• EXERCISE DESCRIPTION:
Search the material and gather each line with "future" in it.

*** EXCERPTED RECORDS Section Begins ***

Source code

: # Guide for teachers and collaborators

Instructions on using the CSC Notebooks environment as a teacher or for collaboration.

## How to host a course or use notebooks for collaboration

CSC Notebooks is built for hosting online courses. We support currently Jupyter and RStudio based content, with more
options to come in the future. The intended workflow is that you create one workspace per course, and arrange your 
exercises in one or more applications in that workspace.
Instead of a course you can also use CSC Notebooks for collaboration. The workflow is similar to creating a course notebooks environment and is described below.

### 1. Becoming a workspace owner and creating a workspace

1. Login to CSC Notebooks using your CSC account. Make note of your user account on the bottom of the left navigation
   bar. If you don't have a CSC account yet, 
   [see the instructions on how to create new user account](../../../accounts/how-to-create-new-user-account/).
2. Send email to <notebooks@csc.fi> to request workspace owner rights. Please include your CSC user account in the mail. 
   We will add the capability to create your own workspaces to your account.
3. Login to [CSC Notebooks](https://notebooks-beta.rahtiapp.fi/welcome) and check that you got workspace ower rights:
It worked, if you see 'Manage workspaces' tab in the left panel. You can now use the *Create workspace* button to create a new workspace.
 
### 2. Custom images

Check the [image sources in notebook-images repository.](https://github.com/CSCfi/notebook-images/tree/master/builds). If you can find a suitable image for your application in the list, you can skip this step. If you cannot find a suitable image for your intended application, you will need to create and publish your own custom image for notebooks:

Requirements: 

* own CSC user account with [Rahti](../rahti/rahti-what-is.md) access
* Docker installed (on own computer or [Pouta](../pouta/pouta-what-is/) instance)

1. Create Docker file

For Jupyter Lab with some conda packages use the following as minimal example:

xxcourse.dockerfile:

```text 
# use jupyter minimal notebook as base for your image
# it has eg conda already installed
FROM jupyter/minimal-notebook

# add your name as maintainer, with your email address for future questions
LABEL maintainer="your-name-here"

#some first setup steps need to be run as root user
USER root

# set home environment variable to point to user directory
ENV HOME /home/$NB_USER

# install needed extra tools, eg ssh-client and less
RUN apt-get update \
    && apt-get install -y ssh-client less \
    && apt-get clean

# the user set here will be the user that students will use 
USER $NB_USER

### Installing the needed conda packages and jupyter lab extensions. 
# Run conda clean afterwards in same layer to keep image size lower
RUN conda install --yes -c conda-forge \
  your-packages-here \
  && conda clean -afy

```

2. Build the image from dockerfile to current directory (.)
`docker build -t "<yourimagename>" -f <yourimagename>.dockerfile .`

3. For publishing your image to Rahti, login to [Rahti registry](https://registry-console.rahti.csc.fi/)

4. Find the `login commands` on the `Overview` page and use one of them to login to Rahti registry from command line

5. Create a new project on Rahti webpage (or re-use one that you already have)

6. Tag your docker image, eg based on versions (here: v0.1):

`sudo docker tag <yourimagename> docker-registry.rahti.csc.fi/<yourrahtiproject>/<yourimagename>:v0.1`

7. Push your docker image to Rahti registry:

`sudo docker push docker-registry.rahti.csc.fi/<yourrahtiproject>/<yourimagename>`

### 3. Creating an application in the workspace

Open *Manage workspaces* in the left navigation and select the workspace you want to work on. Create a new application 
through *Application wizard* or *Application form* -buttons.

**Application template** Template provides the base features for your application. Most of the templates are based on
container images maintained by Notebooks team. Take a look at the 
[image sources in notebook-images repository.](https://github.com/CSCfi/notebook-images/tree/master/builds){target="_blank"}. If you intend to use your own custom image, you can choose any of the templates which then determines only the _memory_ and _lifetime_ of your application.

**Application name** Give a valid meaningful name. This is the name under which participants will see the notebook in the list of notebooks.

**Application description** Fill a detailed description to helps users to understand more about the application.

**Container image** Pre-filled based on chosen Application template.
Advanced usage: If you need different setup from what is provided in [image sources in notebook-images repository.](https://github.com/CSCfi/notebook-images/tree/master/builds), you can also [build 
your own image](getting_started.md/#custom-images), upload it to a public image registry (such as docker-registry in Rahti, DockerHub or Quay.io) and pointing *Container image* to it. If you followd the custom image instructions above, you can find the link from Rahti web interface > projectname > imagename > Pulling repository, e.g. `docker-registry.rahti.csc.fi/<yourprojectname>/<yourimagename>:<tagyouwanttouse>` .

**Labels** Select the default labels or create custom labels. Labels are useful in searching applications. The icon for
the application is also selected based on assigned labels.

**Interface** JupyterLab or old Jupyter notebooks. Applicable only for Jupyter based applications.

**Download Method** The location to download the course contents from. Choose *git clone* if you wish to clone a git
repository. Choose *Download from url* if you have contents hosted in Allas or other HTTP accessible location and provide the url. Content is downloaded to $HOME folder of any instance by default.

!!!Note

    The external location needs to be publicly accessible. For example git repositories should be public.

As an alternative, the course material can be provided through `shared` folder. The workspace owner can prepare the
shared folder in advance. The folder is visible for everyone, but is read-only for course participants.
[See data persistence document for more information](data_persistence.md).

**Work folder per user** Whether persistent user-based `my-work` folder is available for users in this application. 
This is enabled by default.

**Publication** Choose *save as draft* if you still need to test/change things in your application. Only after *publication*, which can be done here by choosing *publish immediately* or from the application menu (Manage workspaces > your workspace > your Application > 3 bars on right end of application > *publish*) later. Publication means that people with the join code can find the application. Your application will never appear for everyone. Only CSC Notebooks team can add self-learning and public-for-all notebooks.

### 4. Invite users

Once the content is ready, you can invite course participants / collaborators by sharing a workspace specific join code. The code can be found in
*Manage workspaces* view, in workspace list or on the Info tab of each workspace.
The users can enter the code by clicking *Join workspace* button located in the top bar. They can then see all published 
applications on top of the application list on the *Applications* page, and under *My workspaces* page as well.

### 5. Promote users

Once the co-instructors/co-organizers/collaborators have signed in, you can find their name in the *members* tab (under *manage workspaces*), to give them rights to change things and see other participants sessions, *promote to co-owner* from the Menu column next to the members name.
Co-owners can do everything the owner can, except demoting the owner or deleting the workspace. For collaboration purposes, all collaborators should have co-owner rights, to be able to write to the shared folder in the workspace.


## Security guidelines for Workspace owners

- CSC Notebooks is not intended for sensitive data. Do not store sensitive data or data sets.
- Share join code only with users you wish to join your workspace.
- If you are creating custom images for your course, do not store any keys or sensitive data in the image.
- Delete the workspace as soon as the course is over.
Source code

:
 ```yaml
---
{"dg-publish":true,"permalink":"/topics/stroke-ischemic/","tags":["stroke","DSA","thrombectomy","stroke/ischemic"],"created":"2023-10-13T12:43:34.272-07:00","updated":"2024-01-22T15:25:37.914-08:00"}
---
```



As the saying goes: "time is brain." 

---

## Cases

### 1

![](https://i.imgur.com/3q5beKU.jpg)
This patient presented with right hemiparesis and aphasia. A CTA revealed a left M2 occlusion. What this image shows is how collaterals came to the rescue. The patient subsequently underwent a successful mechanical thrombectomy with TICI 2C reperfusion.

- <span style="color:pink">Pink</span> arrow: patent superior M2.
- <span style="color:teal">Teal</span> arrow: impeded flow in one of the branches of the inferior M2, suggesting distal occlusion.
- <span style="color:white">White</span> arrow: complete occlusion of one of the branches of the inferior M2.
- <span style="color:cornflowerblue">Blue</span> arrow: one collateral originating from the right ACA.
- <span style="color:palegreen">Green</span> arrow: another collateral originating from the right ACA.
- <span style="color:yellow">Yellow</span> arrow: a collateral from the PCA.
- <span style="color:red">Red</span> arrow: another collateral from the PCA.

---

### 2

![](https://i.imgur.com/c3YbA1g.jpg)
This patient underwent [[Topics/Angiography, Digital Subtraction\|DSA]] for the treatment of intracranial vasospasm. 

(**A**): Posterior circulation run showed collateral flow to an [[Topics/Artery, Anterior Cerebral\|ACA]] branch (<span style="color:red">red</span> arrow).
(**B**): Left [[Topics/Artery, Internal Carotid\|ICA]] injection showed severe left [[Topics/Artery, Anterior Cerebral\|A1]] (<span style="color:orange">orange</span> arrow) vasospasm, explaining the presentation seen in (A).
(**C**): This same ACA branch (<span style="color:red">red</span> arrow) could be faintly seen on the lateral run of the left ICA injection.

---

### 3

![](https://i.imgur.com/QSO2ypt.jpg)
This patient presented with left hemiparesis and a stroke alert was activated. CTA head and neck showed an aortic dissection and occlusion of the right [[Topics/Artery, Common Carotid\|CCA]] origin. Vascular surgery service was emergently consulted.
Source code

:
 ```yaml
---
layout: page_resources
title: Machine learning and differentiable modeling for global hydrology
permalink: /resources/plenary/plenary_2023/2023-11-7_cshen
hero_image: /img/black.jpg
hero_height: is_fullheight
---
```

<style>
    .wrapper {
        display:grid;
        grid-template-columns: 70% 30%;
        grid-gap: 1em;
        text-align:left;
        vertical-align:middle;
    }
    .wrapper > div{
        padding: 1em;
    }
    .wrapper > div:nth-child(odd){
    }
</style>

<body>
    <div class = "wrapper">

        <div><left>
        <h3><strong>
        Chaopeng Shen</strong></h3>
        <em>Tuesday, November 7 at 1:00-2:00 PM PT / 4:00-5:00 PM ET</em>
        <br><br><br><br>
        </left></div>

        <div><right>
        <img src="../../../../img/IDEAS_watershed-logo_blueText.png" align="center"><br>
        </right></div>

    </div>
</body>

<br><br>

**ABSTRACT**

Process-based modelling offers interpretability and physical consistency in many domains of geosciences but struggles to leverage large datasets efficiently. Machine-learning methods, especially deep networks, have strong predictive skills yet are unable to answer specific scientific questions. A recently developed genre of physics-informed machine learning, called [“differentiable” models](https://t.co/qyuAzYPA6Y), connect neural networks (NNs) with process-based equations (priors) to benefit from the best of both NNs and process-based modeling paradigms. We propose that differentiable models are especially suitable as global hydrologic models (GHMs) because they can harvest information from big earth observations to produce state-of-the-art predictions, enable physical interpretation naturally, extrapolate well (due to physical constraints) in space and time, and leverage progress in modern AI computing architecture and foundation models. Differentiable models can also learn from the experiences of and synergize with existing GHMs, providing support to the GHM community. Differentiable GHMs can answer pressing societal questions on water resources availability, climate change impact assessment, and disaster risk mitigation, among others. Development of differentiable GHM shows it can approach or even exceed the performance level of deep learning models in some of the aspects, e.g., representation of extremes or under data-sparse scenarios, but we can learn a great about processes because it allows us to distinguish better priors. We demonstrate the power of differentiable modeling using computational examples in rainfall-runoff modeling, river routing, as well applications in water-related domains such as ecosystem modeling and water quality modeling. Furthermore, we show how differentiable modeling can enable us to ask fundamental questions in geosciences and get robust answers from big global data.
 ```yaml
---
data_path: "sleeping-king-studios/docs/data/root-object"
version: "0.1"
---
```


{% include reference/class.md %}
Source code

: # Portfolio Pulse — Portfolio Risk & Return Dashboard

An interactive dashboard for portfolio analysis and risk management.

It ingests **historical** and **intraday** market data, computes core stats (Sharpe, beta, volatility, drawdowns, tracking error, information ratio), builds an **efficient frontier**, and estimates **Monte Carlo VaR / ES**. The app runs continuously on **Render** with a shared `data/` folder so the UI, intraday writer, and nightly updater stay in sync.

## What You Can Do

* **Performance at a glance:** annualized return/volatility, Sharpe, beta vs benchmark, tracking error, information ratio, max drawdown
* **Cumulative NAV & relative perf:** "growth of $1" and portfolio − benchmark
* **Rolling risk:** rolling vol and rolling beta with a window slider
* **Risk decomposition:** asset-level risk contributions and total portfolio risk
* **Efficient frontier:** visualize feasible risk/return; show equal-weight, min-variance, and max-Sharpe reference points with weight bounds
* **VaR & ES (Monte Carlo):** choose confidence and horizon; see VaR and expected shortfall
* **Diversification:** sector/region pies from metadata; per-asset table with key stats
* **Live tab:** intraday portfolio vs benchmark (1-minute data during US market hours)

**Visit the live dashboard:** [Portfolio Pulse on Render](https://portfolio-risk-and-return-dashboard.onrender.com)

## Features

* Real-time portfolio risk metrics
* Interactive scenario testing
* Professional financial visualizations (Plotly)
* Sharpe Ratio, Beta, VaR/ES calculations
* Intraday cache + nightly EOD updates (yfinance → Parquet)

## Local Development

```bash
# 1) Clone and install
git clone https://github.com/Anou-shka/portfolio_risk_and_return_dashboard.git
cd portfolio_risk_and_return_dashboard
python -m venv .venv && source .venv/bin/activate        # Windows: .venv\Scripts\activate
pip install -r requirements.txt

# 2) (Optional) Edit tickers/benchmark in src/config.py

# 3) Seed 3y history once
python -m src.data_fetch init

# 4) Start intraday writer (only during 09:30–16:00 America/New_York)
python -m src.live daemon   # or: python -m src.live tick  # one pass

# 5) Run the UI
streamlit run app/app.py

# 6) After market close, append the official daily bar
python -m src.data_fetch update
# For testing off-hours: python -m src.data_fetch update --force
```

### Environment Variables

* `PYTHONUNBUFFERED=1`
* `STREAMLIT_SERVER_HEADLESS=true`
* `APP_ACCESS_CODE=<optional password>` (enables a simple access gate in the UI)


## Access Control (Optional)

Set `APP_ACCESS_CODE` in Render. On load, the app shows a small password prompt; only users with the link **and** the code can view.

*** EXCERPTED RECORDS Section Ends ***

• TASK OUTPUT:
options to come in the future. The intended workflow is that you create one workspace per course, and arrange your 
# add your name as maintainer, with your email address for future questions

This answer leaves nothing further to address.